1Department of Orthopaedics and Traumatology, Çukurova University Faculty of Medicine, Adana, Turkey
2Department of Pathology, Çukurova University Faculty of Medicine, Adana, Turkey

Keywords: Achilles tendon, bone, tendons, tranexamic acid


Objectives: In this study, we aimed to investigate the effect of tranexamic acid (TXA) on osteotendinous junction healing in a rat model, both biomechanically and histologically.

Materials and methods: Sixty-four male Wistar-Albino rats weighing 450 to 600 g were used in this study. The rats were divided into two groups as the experimental (n=16) and control (n=16) groups. Achillotomy and subsequent repair site was exposed to 1 mL of TXA in the experimental group, while 1 mL of saline was given to the control group. For biomechanical and histopathological investigation, each group was further divided into two subgroups. At the end of four weeks, all rats were sacrificed. Biomechanical tests were performed using the M500-50CT device. The Bonar, Movin, and Nourissat bone-tendon junction scoring systems were used for histopathological evaluation.

Results: There was no statistically significant difference in the elongation at a maximum point, maximum loading, and maximum stress variables in the biomechanical study (p=0.558 p=0.775, and p=0.558, respectively).

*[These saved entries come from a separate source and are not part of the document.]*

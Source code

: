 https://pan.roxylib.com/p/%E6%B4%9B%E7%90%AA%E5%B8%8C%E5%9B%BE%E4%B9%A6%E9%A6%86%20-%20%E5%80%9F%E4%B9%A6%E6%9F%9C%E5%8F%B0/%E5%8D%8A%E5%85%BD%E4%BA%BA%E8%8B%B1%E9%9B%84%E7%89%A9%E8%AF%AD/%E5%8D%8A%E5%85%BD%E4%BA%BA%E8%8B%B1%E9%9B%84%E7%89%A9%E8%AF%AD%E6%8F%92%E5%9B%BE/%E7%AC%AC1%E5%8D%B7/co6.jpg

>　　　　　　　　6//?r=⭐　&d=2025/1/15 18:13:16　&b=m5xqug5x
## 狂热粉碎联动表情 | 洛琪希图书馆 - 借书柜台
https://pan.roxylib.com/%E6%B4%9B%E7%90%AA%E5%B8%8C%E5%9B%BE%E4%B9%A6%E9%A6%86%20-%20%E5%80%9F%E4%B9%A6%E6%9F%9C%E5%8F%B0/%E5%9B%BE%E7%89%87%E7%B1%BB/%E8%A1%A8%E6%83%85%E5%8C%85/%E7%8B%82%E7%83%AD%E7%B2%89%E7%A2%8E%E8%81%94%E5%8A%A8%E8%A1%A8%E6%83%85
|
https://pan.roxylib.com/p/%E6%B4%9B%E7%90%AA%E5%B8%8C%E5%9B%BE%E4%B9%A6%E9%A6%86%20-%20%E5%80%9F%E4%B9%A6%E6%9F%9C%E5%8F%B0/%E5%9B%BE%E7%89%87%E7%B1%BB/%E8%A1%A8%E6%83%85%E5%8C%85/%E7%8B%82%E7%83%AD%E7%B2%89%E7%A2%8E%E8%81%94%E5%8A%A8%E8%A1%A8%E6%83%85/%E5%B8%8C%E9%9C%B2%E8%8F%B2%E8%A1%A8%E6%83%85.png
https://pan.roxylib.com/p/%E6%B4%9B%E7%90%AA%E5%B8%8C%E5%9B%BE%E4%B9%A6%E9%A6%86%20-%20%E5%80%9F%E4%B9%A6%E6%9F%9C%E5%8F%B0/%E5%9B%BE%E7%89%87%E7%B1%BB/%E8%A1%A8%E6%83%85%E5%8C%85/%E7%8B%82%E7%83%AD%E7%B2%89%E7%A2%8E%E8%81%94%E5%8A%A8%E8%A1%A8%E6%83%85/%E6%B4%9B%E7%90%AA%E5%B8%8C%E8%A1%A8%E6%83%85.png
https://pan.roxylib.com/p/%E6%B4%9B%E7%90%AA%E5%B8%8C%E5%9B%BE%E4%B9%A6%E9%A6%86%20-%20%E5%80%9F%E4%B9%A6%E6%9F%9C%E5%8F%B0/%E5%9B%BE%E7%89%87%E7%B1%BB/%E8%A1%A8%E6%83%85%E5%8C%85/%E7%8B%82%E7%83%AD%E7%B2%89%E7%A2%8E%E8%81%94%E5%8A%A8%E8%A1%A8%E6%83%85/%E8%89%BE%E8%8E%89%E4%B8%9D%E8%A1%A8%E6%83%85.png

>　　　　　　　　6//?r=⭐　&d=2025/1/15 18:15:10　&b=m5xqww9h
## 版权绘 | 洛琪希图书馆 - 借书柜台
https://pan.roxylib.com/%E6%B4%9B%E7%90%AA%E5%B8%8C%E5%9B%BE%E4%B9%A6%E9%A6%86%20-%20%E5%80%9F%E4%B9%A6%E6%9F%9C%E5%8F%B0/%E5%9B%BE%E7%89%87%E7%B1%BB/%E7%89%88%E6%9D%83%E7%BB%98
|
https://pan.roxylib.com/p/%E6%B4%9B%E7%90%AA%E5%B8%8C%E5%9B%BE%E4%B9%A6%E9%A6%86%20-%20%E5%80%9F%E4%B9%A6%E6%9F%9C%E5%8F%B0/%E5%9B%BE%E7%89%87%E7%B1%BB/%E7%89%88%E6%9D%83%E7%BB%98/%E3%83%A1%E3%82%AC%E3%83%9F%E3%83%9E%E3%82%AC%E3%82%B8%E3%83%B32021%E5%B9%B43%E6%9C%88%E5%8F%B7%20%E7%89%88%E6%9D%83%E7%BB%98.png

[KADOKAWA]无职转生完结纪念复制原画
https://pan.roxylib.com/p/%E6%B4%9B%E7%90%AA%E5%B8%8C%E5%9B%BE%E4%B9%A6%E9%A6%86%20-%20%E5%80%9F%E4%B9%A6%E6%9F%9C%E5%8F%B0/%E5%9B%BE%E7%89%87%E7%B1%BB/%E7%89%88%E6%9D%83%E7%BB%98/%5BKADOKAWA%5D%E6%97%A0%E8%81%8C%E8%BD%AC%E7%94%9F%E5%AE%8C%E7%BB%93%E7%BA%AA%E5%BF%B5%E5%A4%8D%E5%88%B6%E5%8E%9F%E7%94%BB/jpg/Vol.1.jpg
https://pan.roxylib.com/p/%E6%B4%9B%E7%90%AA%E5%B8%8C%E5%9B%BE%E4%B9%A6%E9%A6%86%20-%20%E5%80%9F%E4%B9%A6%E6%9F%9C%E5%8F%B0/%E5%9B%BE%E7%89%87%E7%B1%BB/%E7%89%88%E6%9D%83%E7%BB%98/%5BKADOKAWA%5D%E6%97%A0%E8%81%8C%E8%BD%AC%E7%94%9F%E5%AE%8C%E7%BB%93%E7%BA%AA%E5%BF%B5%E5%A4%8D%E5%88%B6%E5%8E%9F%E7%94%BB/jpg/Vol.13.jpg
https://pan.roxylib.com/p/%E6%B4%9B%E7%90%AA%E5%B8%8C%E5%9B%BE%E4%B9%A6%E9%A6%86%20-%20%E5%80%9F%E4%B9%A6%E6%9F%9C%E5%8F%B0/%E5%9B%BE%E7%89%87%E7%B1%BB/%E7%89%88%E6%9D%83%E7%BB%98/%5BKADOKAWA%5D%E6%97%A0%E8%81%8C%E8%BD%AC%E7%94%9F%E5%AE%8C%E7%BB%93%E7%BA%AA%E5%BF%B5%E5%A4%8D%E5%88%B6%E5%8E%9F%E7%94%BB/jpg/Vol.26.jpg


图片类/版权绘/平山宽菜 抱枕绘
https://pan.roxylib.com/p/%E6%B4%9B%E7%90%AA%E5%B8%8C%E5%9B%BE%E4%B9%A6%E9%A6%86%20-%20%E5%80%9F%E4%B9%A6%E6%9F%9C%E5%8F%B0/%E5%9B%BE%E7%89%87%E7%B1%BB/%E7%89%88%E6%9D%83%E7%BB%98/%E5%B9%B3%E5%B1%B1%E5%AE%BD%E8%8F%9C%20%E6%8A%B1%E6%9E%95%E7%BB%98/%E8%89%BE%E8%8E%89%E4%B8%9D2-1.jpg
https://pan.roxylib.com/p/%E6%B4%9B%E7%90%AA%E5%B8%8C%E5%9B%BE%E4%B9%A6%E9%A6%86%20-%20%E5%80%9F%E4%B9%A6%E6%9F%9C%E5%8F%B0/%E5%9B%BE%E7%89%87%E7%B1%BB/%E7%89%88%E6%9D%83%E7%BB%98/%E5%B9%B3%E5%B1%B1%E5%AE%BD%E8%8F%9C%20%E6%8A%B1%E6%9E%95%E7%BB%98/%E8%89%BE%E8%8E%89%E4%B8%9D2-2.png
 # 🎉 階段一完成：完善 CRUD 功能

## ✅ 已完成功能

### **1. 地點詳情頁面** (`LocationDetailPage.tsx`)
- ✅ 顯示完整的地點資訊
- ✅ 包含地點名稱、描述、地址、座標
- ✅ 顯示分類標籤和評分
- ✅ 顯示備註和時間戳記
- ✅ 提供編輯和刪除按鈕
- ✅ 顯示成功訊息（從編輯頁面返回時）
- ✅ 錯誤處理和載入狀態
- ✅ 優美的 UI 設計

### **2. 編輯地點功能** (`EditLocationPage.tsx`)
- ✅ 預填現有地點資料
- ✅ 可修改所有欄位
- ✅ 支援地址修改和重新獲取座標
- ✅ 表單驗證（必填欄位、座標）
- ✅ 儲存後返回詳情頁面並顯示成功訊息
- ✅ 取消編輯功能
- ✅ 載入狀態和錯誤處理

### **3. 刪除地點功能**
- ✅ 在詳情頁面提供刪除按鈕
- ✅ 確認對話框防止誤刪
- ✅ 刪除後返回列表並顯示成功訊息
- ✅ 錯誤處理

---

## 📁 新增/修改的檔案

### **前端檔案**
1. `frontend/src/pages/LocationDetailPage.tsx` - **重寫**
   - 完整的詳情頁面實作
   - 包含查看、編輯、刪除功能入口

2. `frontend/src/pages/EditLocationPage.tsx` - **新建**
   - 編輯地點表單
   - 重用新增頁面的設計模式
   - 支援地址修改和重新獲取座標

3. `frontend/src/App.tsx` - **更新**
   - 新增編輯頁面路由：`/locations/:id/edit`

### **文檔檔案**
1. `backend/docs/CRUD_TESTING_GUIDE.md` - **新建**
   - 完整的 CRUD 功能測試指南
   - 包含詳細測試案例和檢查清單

In the histopathological evaluation, the collagen content and layout were close to the native tissue in the experimental group (p=0.047 and p=0.008, respectively). Vascularity, hyalinization, and glycosaminoglycan content were significantly lower in the experimental group (p=0.004, p=0.014, and p=0.026, respectively). The total Bonar and Movin scores were more favorable in the experimental group (p<0.001).

Conclusion: This experimental study showed that local administration of TXA accelerated bone-tendon junction healing in rats.